Comparing Health Care in Cuba to That in U.S.

Yet another glowing look at health care in Fidel Castro's totalitarian "workers' paradise" ("Old-Fashioned Doctoring Keeps Cubans Healthy," July 9).

The article said "basic health care for all of Cuba's 11.2 million residents is provided, unlike in the United States, where an estimated 40 million Americans lack health insurance." This is comparing apples and oranges in what seems to be an attempt to make Castro look good at the expense of the United States.

You see, "health insurance" is not the same as "health care." In the U.S., we all have access to health care such as that offered by Los Angeles County-USC Medical Center, insured or not. While by no means perfect, I daresay most of us would rather be there than in a Cuban facility, with its "duct tape and bailing wire kind of medicine" (according to the article).

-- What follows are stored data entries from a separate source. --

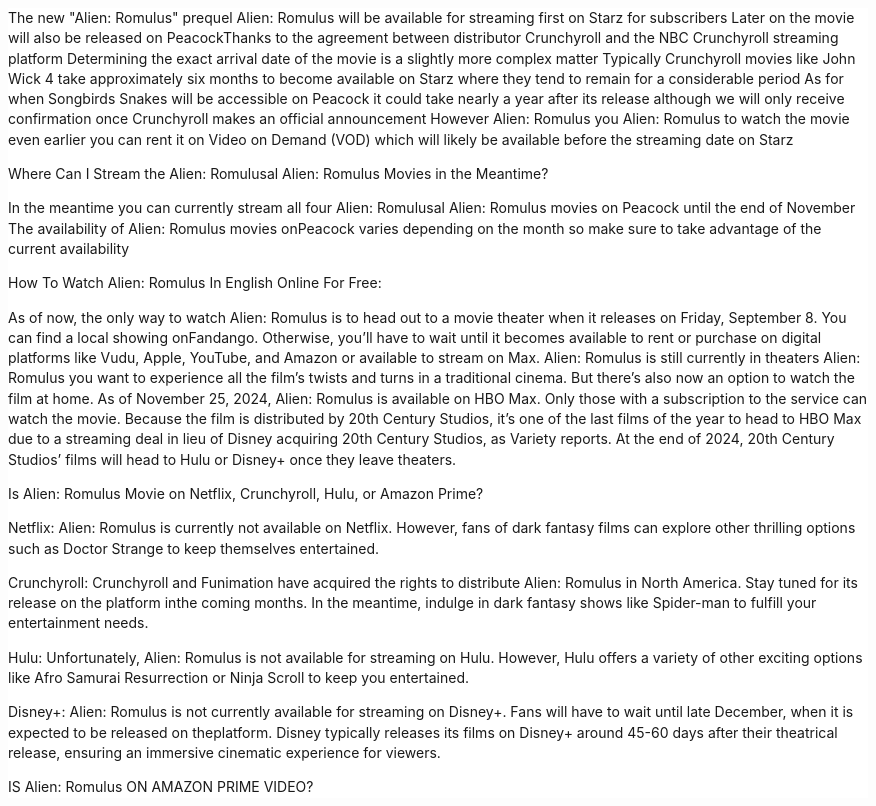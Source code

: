 
The new "Alien: Romulus" prequel Alien: Romulus will be available for streaming first on Starz for subscribers Later on the movie will also be released on PeacockThanks to the agreement between distributor Crunchyroll and the NBC Crunchyroll streaming platform Determining the exact arrival date of the movie is a slightly more complex matter Typically Crunchyroll movies like John Wick 4 take approximately six months to become available on Starz where they tend to remain for a considerable period As for when Songbirds Snakes will be accessible on Peacock it could take nearly a year after its release although we will only receive confirmation once Crunchyroll makes an official announcement However Alien: Romulus you Alien: Romulus to watch the movie even earlier you can rent it on Video on Demand (VOD) which will likely be available before the streaming date on Starz


Where Can I Stream the Alien: Romulusal Alien: Romulus Movies in the Meantime?


In the meantime you can currently stream all four Alien: Romulusal Alien: Romulus movies on Peacock until the end of November The availability of Alien: Romulus movies onPeacock varies depending on the month so make sure to take advantage of the current availability


How To Watch Alien: Romulus In English Online For Free:


As of now, the only way to watch Alien: Romulus is to head out to a movie theater when it releases on Friday, September 8. You can find a local showing onFandango. Otherwise, you’ll have to wait until it becomes available to rent or purchase on digital platforms like Vudu, Apple, YouTube, and Amazon or available to stream on Max. Alien: Romulus is still currently in theaters Alien: Romulus you want to experience all the film’s twists and turns in a traditional cinema. But there’s also now an option to watch the film at home. As of November 25, 2024, Alien: Romulus is available on HBO Max. Only those with a subscription to the service can watch the movie. Because the film is distributed by 20th Century Studios, it’s one of the last films of the year to head to HBO Max due to a streaming deal in lieu of Disney acquiring 20th Century Studios, as Variety reports. At the end of 2024, 20th Century Studios’ films will head to Hulu or Disney+ once they leave theaters.


Is Alien: Romulus Movie on Netflix, Crunchyroll, Hulu, or Amazon Prime?


Netflix: Alien: Romulus is currently not available on Netflix. However, fans of dark fantasy films can explore other thrilling options such as Doctor Strange to keep themselves entertained.


Crunchyroll: Crunchyroll and Funimation have acquired the rights to distribute Alien: Romulus in North America. Stay tuned for its release on the platform inthe coming months. In the meantime, indulge in dark fantasy shows like Spider-man to fulfill your entertainment needs.


Hulu: Unfortunately, Alien: Romulus is not available for streaming on Hulu. However, Hulu offers a variety of other exciting options like Afro Samurai Resurrection or Ninja Scroll to keep you entertained.


Disney+: Alien: Romulus is not currently available for streaming on Disney+. Fans will have to wait until late December, when it is expected to be released on theplatform. Disney typically releases its films on Disney+ around 45-60 days after their theatrical release, ensuring an immersive cinematic experience for viewers.


IS Alien: Romulus ON AMAZON PRIME VIDEO?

The professionals at County-USC and similar institutions do a remarkable job, especially with the added pressure of so much immigration. The Cubans, of course, don't have to worry about that because people are trying to get out of Cuba, not in.




I read this story with my mouth open. These articles about Cuba are always written by someone who has no actual knowledge about conditions and oppression in Cuba. The doctor's office is described as [worse than] decrepit, having broken equipment, no medicines, no emergency systems in place, yet Cuba is a model for health systems? The writer said that basic health care for all citizens is provided, but who wants that type of health care?